--- TASK ---
Report all lines in the records that hold the string "properties".

** GIVEN ENTRIES follows **

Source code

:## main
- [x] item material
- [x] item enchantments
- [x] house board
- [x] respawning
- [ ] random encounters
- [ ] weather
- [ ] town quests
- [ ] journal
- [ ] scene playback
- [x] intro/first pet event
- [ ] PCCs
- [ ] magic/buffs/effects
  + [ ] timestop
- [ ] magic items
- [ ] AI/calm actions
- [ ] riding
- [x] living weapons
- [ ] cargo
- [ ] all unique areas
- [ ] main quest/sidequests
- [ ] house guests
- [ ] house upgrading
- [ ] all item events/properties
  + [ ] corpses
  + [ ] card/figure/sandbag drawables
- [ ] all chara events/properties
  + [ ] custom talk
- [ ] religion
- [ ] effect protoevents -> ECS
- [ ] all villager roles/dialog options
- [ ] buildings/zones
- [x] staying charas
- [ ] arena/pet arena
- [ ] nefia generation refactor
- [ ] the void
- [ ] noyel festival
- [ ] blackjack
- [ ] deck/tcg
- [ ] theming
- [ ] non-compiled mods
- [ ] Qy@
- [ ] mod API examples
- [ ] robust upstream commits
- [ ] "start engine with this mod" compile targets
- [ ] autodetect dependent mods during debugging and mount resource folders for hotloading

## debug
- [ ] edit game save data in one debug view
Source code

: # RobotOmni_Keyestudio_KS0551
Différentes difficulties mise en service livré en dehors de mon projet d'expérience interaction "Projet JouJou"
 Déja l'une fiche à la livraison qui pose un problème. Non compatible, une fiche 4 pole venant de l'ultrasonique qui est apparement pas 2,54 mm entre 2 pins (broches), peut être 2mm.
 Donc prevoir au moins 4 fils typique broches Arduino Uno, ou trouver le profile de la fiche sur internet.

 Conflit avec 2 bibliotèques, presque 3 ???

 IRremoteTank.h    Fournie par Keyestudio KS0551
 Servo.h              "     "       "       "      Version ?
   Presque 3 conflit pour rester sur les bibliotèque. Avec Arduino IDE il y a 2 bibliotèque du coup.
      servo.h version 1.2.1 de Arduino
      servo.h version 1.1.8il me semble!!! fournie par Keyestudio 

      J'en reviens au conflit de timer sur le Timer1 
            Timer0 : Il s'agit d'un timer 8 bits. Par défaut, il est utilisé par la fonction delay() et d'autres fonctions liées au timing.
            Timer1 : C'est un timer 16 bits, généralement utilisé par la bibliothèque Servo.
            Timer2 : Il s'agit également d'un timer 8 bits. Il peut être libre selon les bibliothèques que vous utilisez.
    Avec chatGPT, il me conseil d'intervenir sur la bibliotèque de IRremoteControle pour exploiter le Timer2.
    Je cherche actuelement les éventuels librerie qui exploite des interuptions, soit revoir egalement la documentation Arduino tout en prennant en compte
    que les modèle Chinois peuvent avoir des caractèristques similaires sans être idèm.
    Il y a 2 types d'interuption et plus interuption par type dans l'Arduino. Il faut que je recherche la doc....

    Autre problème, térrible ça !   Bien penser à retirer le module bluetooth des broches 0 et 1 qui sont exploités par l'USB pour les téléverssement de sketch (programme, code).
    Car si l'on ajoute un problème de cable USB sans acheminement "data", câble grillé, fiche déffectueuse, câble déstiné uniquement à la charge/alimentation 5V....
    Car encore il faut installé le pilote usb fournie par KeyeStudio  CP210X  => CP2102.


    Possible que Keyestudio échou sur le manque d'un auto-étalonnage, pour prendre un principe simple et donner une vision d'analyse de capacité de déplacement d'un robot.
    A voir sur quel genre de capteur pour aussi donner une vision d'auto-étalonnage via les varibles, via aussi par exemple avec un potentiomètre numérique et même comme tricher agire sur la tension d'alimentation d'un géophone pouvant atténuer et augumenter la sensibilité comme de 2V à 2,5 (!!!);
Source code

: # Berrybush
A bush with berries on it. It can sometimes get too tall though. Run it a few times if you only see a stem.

** End of GIVEN ENTRIES **

--- PROBLEM SOLUTION ---
- [ ] all item events/properties
- [ ] all chara events/properties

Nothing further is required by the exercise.